What would you think if you came across a scientific study carrying the headline: “Frequent Shopping Prolongs Life, Study Suggests”? Would it be, “I can now persuade my spouse to join me at the Mall?” Or, “Finally George Bush is exonerated for making his famous imprecation to go shopping on the heels of 9/11.” I can think of many other hypothetical responses reinforcing the consumer ethic of today’s society, but would these be justified by this study?
I went to the story of the study to find out. I could only download the abstract without paying $30 for the whole article. It seemed a little steep for a story that didn’t quite bowl me over. Here’s a couple of paragraphs from the abstract. The study was done in Taiwan and is based on a survey of 1841 “representative free-living elderly Taiwanese people.”
Results: Highly frequent shopping compared to never or rarely predicted survival (HR 0.54, 95% CI 0.43 to 0.67) with adjustment for physical function and cognitive function and other covariates HR was 0.73 (95% CI 0.56 to 0.93). Elderly who shopped every day have 27% less risk of death than the least frequent shoppers. Men benefited more from everyday shopping than women with decreased HR 28% versus 23% compared to the least.

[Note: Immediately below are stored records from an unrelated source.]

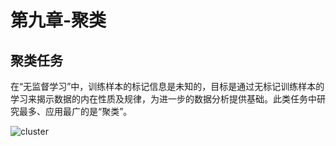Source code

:# 第九章-聚类

## 聚类任务

在“无监督学习”中，训练样本的标记信息是未知的，目标是通过无标记训练样本的学习来揭示数据的内在性质及规律，为进一步的数据分析提供基础。此类任务中研究最多、应用最广的是“聚类”。

![cluster](http://ofqm89vhw.bkt.clouddn.com/82664c18605f8eb53af8374fb844a934.png)

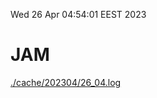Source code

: Wed 26 Apr 04:54:01 EEST 2023
# JAM
<a href='./cache/202304/26_04.log'>./cache/202304/26_04.log</a>
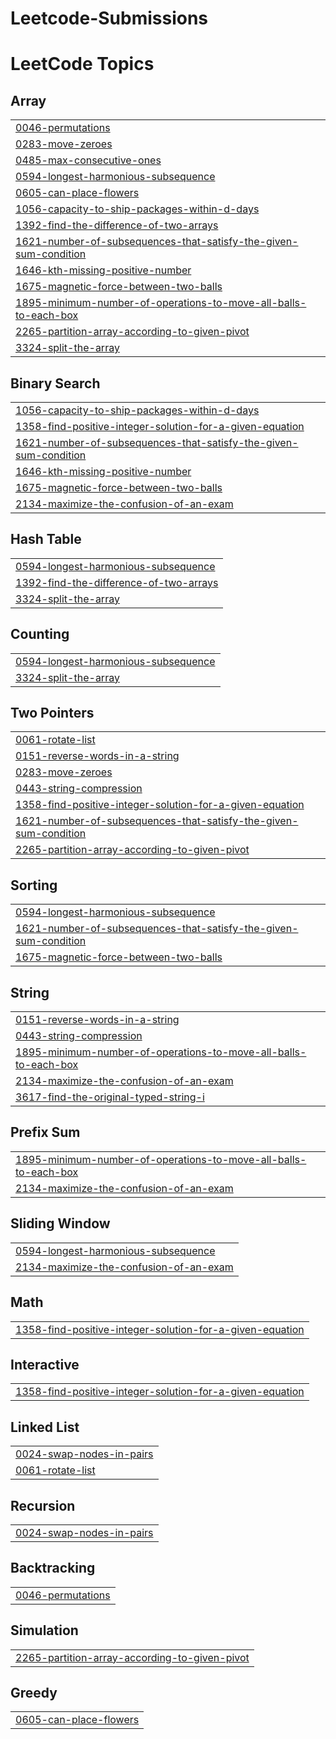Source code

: # Leetcode-Submissions
<!---LeetCode Topics Start-->
# LeetCode Topics
## Array
|  |
| ------- |
| [0046-permutations](https://github.com/MSrikanthkarthikeyan/Leetcode-Submissions/tree/master/0046-permutations) |
| [0283-move-zeroes](https://github.com/MSrikanthkarthikeyan/Leetcode-Submissions/tree/master/0283-move-zeroes) |
| [0485-max-consecutive-ones](https://github.com/MSrikanthkarthikeyan/Leetcode-Submissions/tree/master/0485-max-consecutive-ones) |
| [0594-longest-harmonious-subsequence](https://github.com/MSrikanthkarthikeyan/Leetcode-Submissions/tree/master/0594-longest-harmonious-subsequence) |
| [0605-can-place-flowers](https://github.com/MSrikanthkarthikeyan/Leetcode-Submissions/tree/master/0605-can-place-flowers) |
| [1056-capacity-to-ship-packages-within-d-days](https://github.com/MSrikanthkarthikeyan/Leetcode-Submissions/tree/master/1056-capacity-to-ship-packages-within-d-days) |
| [1392-find-the-difference-of-two-arrays](https://github.com/MSrikanthkarthikeyan/Leetcode-Submissions/tree/master/1392-find-the-difference-of-two-arrays) |
| [1621-number-of-subsequences-that-satisfy-the-given-sum-condition](https://github.com/MSrikanthkarthikeyan/Leetcode-Submissions/tree/master/1621-number-of-subsequences-that-satisfy-the-given-sum-condition) |
| [1646-kth-missing-positive-number](https://github.com/MSrikanthkarthikeyan/Leetcode-Submissions/tree/master/1646-kth-missing-positive-number) |
| [1675-magnetic-force-between-two-balls](https://github.com/MSrikanthkarthikeyan/Leetcode-Submissions/tree/master/1675-magnetic-force-between-two-balls) |
| [1895-minimum-number-of-operations-to-move-all-balls-to-each-box](https://github.com/MSrikanthkarthikeyan/Leetcode-Submissions/tree/master/1895-minimum-number-of-operations-to-move-all-balls-to-each-box) |
| [2265-partition-array-according-to-given-pivot](https://github.com/MSrikanthkarthikeyan/Leetcode-Submissions/tree/master/2265-partition-array-according-to-given-pivot) |
| [3324-split-the-array](https://github.com/MSrikanthkarthikeyan/Leetcode-Submissions/tree/master/3324-split-the-array) |
## Binary Search
|  |
| ------- |
| [1056-capacity-to-ship-packages-within-d-days](https://github.com/MSrikanthkarthikeyan/Leetcode-Submissions/tree/master/1056-capacity-to-ship-packages-within-d-days) |
| [1358-find-positive-integer-solution-for-a-given-equation](https://github.com/MSrikanthkarthikeyan/Leetcode-Submissions/tree/master/1358-find-positive-integer-solution-for-a-given-equation) |
| [1621-number-of-subsequences-that-satisfy-the-given-sum-condition](https://github.com/MSrikanthkarthikeyan/Leetcode-Submissions/tree/master/1621-number-of-subsequences-that-satisfy-the-given-sum-condition) |
| [1646-kth-missing-positive-number](https://github.com/MSrikanthkarthikeyan/Leetcode-Submissions/tree/master/1646-kth-missing-positive-number) |
| [1675-magnetic-force-between-two-balls](https://github.com/MSrikanthkarthikeyan/Leetcode-Submissions/tree/master/1675-magnetic-force-between-two-balls) |
| [2134-maximize-the-confusion-of-an-exam](https://github.com/MSrikanthkarthikeyan/Leetcode-Submissions/tree/master/2134-maximize-the-confusion-of-an-exam) |
## Hash Table
|  |
| ------- |
| [0594-longest-harmonious-subsequence](https://github.com/MSrikanthkarthikeyan/Leetcode-Submissions/tree/master/0594-longest-harmonious-subsequence) |
| [1392-find-the-difference-of-two-arrays](https://github.com/MSrikanthkarthikeyan/Leetcode-Submissions/tree/master/1392-find-the-difference-of-two-arrays) |
| [3324-split-the-array](https://github.com/MSrikanthkarthikeyan/Leetcode-Submissions/tree/master/3324-split-the-array) |
## Counting
|  |
| ------- |
| [0594-longest-harmonious-subsequence](https://github.com/MSrikanthkarthikeyan/Leetcode-Submissions/tree/master/0594-longest-harmonious-subsequence) |
| [3324-split-the-array](https://github.com/MSrikanthkarthikeyan/Leetcode-Submissions/tree/master/3324-split-the-array) |
## Two Pointers
|  |
| ------- |
| [0061-rotate-list](https://github.com/MSrikanthkarthikeyan/Leetcode-Submissions/tree/master/0061-rotate-list) |
| [0151-reverse-words-in-a-string](https://github.com/MSrikanthkarthikeyan/Leetcode-Submissions/tree/master/0151-reverse-words-in-a-string) |
| [0283-move-zeroes](https://github.com/MSrikanthkarthikeyan/Leetcode-Submissions/tree/master/0283-move-zeroes) |
| [0443-string-compression](https://github.com/MSrikanthkarthikeyan/Leetcode-Submissions/tree/master/0443-string-compression) |
| [1358-find-positive-integer-solution-for-a-given-equation](https://github.com/MSrikanthkarthikeyan/Leetcode-Submissions/tree/master/1358-find-positive-integer-solution-for-a-given-equation) |
| [1621-number-of-subsequences-that-satisfy-the-given-sum-condition](https://github.com/MSrikanthkarthikeyan/Leetcode-Submissions/tree/master/1621-number-of-subsequences-that-satisfy-the-given-sum-condition) |
| [2265-partition-array-according-to-given-pivot](https://github.com/MSrikanthkarthikeyan/Leetcode-Submissions/tree/master/2265-partition-array-according-to-given-pivot) |
## Sorting
|  |
| ------- |
| [0594-longest-harmonious-subsequence](https://github.com/MSrikanthkarthikeyan/Leetcode-Submissions/tree/master/0594-longest-harmonious-subsequence) |
| [1621-number-of-subsequences-that-satisfy-the-given-sum-condition](https://github.com/MSrikanthkarthikeyan/Leetcode-Submissions/tree/master/1621-number-of-subsequences-that-satisfy-the-given-sum-condition) |
| [1675-magnetic-force-between-two-balls](https://github.com/MSrikanthkarthikeyan/Leetcode-Submissions/tree/master/1675-magnetic-force-between-two-balls) |
## String
|  |
| ------- |
| [0151-reverse-words-in-a-string](https://github.com/MSrikanthkarthikeyan/Leetcode-Submissions/tree/master/0151-reverse-words-in-a-string) |
| [0443-string-compression](https://github.com/MSrikanthkarthikeyan/Leetcode-Submissions/tree/master/0443-string-compression) |
| [1895-minimum-number-of-operations-to-move-all-balls-to-each-box](https://github.com/MSrikanthkarthikeyan/Leetcode-Submissions/tree/master/1895-minimum-number-of-operations-to-move-all-balls-to-each-box) |
| [2134-maximize-the-confusion-of-an-exam](https://github.com/MSrikanthkarthikeyan/Leetcode-Submissions/tree/master/2134-maximize-the-confusion-of-an-exam) |
| [3617-find-the-original-typed-string-i](https://github.com/MSrikanthkarthikeyan/Leetcode-Submissions/tree/master/3617-find-the-original-typed-string-i) |
## Prefix Sum
|  |
| ------- |
| [1895-minimum-number-of-operations-to-move-all-balls-to-each-box](https://github.com/MSrikanthkarthikeyan/Leetcode-Submissions/tree/master/1895-minimum-number-of-operations-to-move-all-balls-to-each-box) |
| [2134-maximize-the-confusion-of-an-exam](https://github.com/MSrikanthkarthikeyan/Leetcode-Submissions/tree/master/2134-maximize-the-confusion-of-an-exam) |
## Sliding Window
|  |
| ------- |
| [0594-longest-harmonious-subsequence](https://github.com/MSrikanthkarthikeyan/Leetcode-Submissions/tree/master/0594-longest-harmonious-subsequence) |
| [2134-maximize-the-confusion-of-an-exam](https://github.com/MSrikanthkarthikeyan/Leetcode-Submissions/tree/master/2134-maximize-the-confusion-of-an-exam) |
## Math
|  |
| ------- |
| [1358-find-positive-integer-solution-for-a-given-equation](https://github.com/MSrikanthkarthikeyan/Leetcode-Submissions/tree/master/1358-find-positive-integer-solution-for-a-given-equation) |
## Interactive
|  |
| ------- |
| [1358-find-positive-integer-solution-for-a-given-equation](https://github.com/MSrikanthkarthikeyan/Leetcode-Submissions/tree/master/1358-find-positive-integer-solution-for-a-given-equation) |
## Linked List
|  |
| ------- |
| [0024-swap-nodes-in-pairs](https://github.com/MSrikanthkarthikeyan/Leetcode-Submissions/tree/master/0024-swap-nodes-in-pairs) |
| [0061-rotate-list](https://github.com/MSrikanthkarthikeyan/Leetcode-Submissions/tree/master/0061-rotate-list) |
## Recursion
|  |
| ------- |
| [0024-swap-nodes-in-pairs](https://github.com/MSrikanthkarthikeyan/Leetcode-Submissions/tree/master/0024-swap-nodes-in-pairs) |
## Backtracking
|  |
| ------- |
| [0046-permutations](https://github.com/MSrikanthkarthikeyan/Leetcode-Submissions/tree/master/0046-permutations) |
## Simulation
|  |
| ------- |
| [2265-partition-array-according-to-given-pivot](https://github.com/MSrikanthkarthikeyan/Leetcode-Submissions/tree/master/2265-partition-array-according-to-given-pivot) |
## Greedy
|  |
| ------- |
| [0605-can-place-flowers](https://github.com/MSrikanthkarthikeyan/Leetcode-Submissions/tree/master/0605-can-place-flowers) |
<!---LeetCode Topics End-->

Conclusion: Shopping behaviour favourably predicts survival. Highly frequent shopping may favour men more than women. Shopping captures several dimensions of personal well-being, health and security as well as contributing to the community’s cohesiveness and economy and may represent or actually confer increased longevity.
ScienceDaily, which appeared to have had the $30 to buy and read the entire article, added a few more details from the journal article.
The authors acknowledge that shopping could be a surrogate for good health to begin with, but suggest that shopping itself may improve health, by ensuring a good supply of food, to maintain a healthy diet, for example.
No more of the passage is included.